Manav Kaul delivers one of his most powerful performances in the Netflix film Baramulla, a story where true horror stems not from ghosts but from grief, memory, and the anguish of displacement. It is a cold reflection on loss and belonging in the Kashmir Valley—eerily human and emotionally unsettling.
‘Baramulla’ is not spooky; it’s far more disturbing than that.
Instead of resorting to jumpscares or spectral shadows, the film exposes a deeper terror—the fear of separation, the pain of losing identity, and the trauma of being uprooted from one’s homeland.
At first glance, Baramulla seems like a conventional horror thriller. However, it gradually unfolds as a somber meditation on grief, exile, and the ghosts of memory that linger within a lost homeland. Written by Aditya Dhar and directed by Aditya Suhas Jambhale, the story follows DSP Ridwaan Sayyed, played by Kaul, a determined officer probing a string of mysterious disappearances in Baramulla, Kashmir.
Children begin to vanish without leaving any trace, the only clue being their shorn hair scattered nearby.
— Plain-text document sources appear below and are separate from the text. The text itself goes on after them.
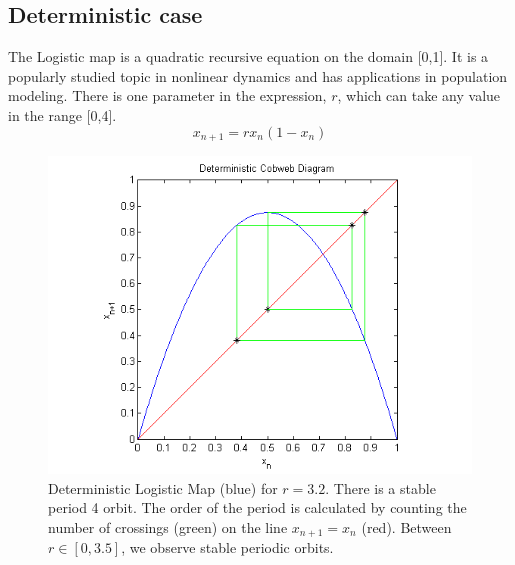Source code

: \documentclass[12pt]{article}
\begin{document}
\subsection{Deterministic case}
\hspace{5mm}The Logistic map is a quadratic recursive equation on the domain
[0,1]. It is a popularly studied topic in nonlinear dynamics and has
applications in population modeling. There is one parameter in the
expression, $r$, which can take any value in the range [0,4]. 
\begin{equation*}
x_{n+1} = rx_n(1-x_n)
\end{equation*}
\begin{figure}[H]
	\begin{center}
		\includegraphics[scale=0.7]{det_cobweb}
\caption{Deterministic Logistic Map (blue) for $r=3.2$. There is a stable period
4 orbit. The order of the period is calculated by counting the number
of crossings (green) on the line $x_{n+1}=x_n$ (red). Between $r \in [0,3.5]$, we observe stable periodic orbits.}
	\end{center}
\end{figure}
\end{document}
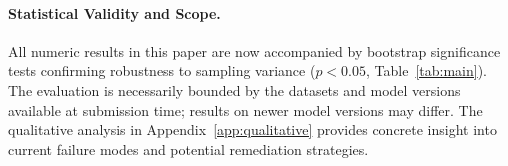 \paragraph{Statistical Validity and Scope.}
All numeric results in this paper are now accompanied by bootstrap significance tests confirming robustness to sampling variance ($p{<}0.05$, Table~\ref{tab:main}). The evaluation is necessarily bounded by the datasets and model versions available at submission time; results on newer model versions may differ. The qualitative analysis in Appendix~\ref{app:qualitative} provides concrete insight into current failure modes and potential remediation strategies.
As Ridwaan investigates, what starts as a routine police case evolves into a haunting exploration of unresolved history and the muffled voices of the displaced.
Baramulla constructs its sense of dread not through the supernatural but through recollection itself. The narrative begins as a straightforward procedural infused with political undertones but gradually turns inward, exploring pain, remembrance, and awakening. Every frame feels steeped in the collective memory of exile and the sorrow of separation.
Author’s Summary: A meditative, grief-laden drama where Manav Kaul transforms horror into an emotional reckoning with memory, loss, and identity in the haunting landscape of Kashmir.